Tobacco use is the single most preventable cause of death in the United States, with cigarette smoking accounting for nearly one-third of all cancer deaths each year. While a number of inexpensive and effective smoking cessation methods exist, including the nicotine patch and nicotine gum, smoking rates have not declined in the past few years. Individuals who engage in regular exercise, in addition to participating in a smoking cessation program, are often successful at quitting smoking and reducing post-cessation weight gain. However, past studies on this topic have consisted of highly structured, supervised physical activity, which made study recruitment and long-term adherence difficult. Additionally, these studies generally have had low long-term quit rates, which may be attributed to the lack of a nicotine replacement component. The purpose of this study is to evaluate the effectiveness of a community-based physical activity intervention, in combination with a behavioral smoking cessation program and nicotine replacement, at increasing smoking cessation rates among sedentary adult smokers.
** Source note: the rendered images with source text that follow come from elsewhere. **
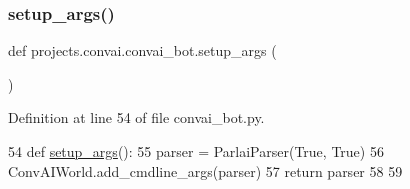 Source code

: \subsubsection{\texorpdfstring{setup\+\_\+args()}{setup\_args()}}
{\footnotesize\ttfamily def projects.\+convai.\+convai\+\_\+bot.\+setup\+\_\+args (\begin{DoxyParamCaption}{ }\end{DoxyParamCaption})}



Definition at line 54 of file convai\+\_\+bot.\+py.


\begin{DoxyCode}
54 \textcolor{keyword}{def }\hyperlink{namespaceprojects_1_1convai_1_1convai__bot_abb3f83d4277a55c3f972f0f77d9066a7}{setup\_args}():
55     parser = ParlaiParser(\textcolor{keyword}{True}, \textcolor{keyword}{True})
56     ConvAIWorld.add\_cmdline\_args(parser)
57     \textcolor{keywordflow}{return} parser
58 
59 
\end{DoxyCode}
This 7-week study will enroll sedentary or minimally active cigarette smokers. All participants will take part in a behavioral smoking cessation program and will wear a nicotine patch. In addition, they will be randomly assigned to take part in either a community-based physical activity intervention or a wellness control group intervention. All participants will attend sixteen 60- to 90-minute face-to-face counseling sessions and twelve 20-minute telephone counseling sessions. They will also receive twelve informational mailings. Participants in the physical activity intervention will focus on increasing physical activity; the general wellness control group will receive information on general health topics. Outcome measures, including smoking status, physical activity levels, and body mass index, will be assessed at the end of the intervention and at 6- and 12-month follow-up visits.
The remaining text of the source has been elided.